-2

given the outcome variable in a dataframe is a factored variable, when regressing the DV onto a set of IVs, what is the model predicting? The probability that the DV is the first level of the factor? Or the second?

A related question - I know that given a numerical column of 1s and 0s, a logistic regression would model the probability of the higher order variable (i.e., value=1), so I have been attempting to recode the factor "character" variable into numerical. I am coming from a SAS background, so I am entirely to used to if var = "yes" then var_num = 1; else var_num=0;

That's clearly wrong. What's the most efficient way you have found to recode such variables?

gh0strider18
  • 155
  • 1
  • 8

1 Answers1

2

If you have a factor value with just two levels and are using a logistic regrssion, then R will treat the first level as no event (0) and the second level as "success" (1). You can view the order of the levels with levels(dataframe$columnname).

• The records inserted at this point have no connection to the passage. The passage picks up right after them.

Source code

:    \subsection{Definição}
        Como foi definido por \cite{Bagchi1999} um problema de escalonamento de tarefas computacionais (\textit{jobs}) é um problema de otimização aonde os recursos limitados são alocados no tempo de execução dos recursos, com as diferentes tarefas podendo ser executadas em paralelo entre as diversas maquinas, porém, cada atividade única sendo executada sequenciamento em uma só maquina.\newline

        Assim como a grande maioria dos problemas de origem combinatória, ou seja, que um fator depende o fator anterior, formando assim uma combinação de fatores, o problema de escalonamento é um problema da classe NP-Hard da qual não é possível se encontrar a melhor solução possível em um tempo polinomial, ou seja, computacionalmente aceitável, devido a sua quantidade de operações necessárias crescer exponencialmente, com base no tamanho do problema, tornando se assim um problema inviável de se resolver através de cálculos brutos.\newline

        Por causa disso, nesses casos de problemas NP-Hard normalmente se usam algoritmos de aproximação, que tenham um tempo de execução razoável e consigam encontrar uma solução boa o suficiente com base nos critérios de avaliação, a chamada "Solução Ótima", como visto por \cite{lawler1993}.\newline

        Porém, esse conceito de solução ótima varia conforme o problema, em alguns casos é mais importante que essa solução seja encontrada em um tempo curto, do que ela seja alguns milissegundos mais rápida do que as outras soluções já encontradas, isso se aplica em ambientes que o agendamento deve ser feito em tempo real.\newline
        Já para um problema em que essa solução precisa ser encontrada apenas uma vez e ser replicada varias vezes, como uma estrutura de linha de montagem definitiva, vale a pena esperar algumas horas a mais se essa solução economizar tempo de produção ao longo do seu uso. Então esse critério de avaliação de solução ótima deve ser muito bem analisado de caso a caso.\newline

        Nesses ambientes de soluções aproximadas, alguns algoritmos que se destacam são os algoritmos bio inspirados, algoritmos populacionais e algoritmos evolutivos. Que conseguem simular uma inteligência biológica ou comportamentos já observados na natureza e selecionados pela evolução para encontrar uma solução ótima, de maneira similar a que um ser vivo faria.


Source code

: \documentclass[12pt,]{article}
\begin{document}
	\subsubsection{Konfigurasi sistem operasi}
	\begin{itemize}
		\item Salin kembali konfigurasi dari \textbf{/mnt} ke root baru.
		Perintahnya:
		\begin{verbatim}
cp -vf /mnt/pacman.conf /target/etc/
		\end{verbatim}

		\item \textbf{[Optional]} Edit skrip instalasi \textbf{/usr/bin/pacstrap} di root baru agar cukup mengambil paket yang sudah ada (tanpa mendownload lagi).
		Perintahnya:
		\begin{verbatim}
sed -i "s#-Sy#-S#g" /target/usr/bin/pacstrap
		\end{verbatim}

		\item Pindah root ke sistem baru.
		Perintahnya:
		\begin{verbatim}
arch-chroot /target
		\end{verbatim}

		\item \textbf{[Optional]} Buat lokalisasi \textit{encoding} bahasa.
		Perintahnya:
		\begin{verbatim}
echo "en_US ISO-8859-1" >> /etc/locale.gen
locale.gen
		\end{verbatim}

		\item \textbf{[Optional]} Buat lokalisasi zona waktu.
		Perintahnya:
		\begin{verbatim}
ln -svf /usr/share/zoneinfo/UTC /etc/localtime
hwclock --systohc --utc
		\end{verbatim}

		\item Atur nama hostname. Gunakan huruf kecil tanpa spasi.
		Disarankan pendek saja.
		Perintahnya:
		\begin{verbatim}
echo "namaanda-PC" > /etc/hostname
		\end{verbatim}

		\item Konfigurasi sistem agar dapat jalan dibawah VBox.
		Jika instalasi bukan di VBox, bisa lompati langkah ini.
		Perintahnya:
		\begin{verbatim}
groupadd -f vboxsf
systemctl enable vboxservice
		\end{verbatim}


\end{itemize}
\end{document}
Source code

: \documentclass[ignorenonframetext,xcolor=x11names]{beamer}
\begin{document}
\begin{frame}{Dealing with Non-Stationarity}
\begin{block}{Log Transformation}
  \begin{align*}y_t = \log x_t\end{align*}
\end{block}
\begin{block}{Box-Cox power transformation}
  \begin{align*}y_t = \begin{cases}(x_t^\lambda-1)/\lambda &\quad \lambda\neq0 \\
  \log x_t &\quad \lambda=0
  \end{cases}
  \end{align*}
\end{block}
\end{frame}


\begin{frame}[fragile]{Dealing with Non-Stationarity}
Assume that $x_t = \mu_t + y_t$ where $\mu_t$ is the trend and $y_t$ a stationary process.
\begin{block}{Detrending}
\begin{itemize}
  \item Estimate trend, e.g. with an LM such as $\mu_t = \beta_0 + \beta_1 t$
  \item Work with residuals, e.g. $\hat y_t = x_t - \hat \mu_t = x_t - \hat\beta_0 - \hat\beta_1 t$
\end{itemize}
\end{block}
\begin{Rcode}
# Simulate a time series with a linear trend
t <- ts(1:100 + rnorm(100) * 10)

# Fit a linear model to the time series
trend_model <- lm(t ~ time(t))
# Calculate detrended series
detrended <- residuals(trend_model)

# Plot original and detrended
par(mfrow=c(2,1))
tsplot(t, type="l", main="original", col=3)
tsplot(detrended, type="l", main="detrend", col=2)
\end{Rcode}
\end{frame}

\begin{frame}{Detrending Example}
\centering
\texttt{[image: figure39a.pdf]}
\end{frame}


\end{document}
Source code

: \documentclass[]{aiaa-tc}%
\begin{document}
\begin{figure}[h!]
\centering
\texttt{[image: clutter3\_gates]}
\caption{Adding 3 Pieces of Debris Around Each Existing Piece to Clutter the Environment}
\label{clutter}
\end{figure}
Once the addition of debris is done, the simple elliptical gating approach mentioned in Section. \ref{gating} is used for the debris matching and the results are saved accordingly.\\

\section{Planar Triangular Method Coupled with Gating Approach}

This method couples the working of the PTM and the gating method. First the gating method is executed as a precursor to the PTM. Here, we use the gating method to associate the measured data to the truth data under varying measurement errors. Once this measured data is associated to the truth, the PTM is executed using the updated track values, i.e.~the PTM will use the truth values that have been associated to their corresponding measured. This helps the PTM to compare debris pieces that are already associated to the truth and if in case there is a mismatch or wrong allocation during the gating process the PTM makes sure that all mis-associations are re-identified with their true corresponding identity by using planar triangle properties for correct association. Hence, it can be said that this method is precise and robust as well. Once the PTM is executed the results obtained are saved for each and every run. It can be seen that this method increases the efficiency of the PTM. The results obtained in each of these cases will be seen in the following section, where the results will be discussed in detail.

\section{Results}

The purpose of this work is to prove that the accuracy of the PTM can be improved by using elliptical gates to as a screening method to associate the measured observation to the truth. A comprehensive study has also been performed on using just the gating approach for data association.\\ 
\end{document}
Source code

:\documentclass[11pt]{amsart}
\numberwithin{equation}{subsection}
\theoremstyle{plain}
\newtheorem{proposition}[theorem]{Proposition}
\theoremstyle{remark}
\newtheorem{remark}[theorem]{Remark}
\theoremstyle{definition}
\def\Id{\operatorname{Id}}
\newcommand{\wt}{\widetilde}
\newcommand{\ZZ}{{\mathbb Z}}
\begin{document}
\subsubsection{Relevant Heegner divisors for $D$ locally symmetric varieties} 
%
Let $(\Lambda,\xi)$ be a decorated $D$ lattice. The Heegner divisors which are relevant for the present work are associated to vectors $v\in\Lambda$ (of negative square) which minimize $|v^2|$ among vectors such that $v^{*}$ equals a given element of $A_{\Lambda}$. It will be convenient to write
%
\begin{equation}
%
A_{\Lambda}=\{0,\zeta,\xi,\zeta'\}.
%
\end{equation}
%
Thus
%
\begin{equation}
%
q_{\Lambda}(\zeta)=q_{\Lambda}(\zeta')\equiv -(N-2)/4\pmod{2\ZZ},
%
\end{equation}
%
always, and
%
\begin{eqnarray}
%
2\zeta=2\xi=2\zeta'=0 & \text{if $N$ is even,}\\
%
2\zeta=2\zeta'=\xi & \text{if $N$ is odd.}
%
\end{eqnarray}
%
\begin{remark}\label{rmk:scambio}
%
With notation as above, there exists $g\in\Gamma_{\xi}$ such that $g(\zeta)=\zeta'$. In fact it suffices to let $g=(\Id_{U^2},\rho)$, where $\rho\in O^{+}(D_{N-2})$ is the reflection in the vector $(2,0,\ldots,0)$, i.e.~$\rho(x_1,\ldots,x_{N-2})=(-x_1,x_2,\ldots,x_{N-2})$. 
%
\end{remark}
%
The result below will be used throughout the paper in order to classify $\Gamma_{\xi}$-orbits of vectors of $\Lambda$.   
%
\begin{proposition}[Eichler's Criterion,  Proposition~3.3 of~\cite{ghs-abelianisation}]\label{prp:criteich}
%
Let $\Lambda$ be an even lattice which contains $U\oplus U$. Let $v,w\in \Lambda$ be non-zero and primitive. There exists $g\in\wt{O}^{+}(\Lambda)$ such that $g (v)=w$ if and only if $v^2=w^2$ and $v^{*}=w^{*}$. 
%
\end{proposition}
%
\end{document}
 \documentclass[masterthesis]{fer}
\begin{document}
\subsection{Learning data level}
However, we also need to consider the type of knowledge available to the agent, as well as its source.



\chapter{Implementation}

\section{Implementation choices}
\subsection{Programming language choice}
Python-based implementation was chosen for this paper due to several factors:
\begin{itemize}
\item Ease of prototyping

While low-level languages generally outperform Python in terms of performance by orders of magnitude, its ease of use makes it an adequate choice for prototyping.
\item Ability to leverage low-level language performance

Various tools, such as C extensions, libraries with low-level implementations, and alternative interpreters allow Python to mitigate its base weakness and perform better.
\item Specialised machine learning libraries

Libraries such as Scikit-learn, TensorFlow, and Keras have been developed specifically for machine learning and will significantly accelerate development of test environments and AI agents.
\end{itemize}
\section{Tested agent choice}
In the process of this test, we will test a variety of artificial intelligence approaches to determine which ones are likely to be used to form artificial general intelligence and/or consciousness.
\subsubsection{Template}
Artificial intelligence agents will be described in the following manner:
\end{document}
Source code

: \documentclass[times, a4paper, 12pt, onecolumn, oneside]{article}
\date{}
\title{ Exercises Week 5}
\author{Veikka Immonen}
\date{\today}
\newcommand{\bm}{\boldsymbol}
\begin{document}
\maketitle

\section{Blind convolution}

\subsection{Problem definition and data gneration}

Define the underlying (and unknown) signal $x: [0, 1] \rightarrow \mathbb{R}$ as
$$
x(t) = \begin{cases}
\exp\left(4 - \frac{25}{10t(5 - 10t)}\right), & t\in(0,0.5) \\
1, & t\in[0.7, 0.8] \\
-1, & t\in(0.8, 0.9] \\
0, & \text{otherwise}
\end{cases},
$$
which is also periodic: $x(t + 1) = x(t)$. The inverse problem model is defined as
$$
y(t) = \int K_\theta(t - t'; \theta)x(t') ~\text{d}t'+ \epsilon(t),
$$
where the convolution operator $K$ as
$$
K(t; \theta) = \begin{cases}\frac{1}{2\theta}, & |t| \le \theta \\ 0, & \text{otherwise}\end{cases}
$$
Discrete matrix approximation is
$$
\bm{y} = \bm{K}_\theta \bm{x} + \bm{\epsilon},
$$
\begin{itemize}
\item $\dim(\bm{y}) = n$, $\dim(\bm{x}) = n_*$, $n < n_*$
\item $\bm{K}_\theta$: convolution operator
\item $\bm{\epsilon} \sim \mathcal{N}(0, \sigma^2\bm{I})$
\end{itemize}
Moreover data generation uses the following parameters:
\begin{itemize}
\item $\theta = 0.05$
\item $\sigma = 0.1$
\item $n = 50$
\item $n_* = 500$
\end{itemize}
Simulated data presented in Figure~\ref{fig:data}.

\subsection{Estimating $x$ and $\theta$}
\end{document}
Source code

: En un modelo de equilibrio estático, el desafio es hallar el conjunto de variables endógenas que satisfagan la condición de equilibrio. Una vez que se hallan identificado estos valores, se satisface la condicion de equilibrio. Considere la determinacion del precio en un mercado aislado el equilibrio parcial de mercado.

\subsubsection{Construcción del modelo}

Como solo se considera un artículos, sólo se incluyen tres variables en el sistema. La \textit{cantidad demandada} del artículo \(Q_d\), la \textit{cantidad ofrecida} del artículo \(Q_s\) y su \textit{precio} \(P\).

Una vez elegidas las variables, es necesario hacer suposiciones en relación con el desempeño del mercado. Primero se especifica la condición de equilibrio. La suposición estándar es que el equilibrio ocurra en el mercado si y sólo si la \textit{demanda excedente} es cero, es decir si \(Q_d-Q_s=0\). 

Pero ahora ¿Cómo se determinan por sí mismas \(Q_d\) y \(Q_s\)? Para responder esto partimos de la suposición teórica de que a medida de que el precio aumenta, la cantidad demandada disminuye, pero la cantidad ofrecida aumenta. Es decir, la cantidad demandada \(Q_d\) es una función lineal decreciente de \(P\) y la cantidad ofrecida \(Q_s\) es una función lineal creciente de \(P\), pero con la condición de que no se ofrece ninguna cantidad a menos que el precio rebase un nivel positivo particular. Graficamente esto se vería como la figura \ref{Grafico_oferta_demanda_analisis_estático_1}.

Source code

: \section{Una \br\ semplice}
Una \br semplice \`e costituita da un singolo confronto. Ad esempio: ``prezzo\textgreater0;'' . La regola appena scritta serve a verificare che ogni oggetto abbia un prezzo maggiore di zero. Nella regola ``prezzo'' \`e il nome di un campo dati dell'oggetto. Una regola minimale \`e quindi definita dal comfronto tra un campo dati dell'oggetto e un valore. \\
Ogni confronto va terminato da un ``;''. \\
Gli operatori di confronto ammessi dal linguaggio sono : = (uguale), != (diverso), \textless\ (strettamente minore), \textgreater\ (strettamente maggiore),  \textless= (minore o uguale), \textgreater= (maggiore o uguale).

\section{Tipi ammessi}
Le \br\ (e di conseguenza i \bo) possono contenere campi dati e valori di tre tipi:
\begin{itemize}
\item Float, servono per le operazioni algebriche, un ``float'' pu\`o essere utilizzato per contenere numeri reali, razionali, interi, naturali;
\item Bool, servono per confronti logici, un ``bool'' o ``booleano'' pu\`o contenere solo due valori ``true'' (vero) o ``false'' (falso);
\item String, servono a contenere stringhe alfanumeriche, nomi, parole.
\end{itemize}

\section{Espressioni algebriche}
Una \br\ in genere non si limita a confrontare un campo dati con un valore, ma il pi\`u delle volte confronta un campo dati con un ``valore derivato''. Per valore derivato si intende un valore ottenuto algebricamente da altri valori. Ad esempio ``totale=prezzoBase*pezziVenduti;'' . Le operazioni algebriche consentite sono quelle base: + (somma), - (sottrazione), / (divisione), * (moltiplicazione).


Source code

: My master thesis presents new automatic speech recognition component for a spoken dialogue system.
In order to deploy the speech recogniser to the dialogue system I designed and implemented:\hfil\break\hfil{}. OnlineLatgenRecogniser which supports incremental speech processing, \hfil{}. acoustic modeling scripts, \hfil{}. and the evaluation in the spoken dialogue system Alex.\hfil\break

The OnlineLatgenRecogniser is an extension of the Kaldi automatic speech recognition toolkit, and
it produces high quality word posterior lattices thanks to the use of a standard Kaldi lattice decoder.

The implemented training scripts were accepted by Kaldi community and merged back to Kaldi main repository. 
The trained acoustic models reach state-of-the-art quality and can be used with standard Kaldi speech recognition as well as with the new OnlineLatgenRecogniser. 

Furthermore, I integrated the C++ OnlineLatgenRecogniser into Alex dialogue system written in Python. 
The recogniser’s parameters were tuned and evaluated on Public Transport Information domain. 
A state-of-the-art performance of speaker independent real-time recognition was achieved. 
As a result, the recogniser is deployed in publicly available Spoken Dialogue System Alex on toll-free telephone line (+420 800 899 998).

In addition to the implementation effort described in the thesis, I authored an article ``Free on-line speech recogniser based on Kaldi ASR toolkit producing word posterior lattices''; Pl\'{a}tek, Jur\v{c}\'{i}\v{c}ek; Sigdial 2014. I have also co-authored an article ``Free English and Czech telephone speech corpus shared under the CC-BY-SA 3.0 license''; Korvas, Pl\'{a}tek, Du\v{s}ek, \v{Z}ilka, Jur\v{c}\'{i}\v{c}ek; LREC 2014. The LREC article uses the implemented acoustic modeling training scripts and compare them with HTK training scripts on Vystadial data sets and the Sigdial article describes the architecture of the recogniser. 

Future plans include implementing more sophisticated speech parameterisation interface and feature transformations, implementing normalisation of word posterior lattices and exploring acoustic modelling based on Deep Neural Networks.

If you want to change the reference level, then relevel will do the trick

dd$gender <- relevel(dd$gender, "male")

For example, consider data

dd<-data.frame(x=runif(50))
dd<-transform(dd,outcome=ifelse(runif(50)<x,"event","noevent"))

levels(dd$outcome)
# [1] "event"   "noevent"

with(dd, table(lessthanhalf=x<.5, outcome))
#             outcome
# lessthanhalf event noevent
#        FALSE    15       8
#        TRUE      6      21

Here we can see that increasing x values are associated with more "events". We can model this with

glm(outcome~x, dd, family=binomial)

# Call:  glm(formula = outcome ~ x, family = binomial, data = dd)
# 
# Coefficients:
# (Intercept)            x  
#       2.773       -4.990  

By default, we are modeling the probability of "noevent" so as x increasing the probability of noevent decreases, we can change to model the the probability of "event" by making "noevent" the reference category

glm(relevel(outcome,"noevent")~x, dd, family=binomial)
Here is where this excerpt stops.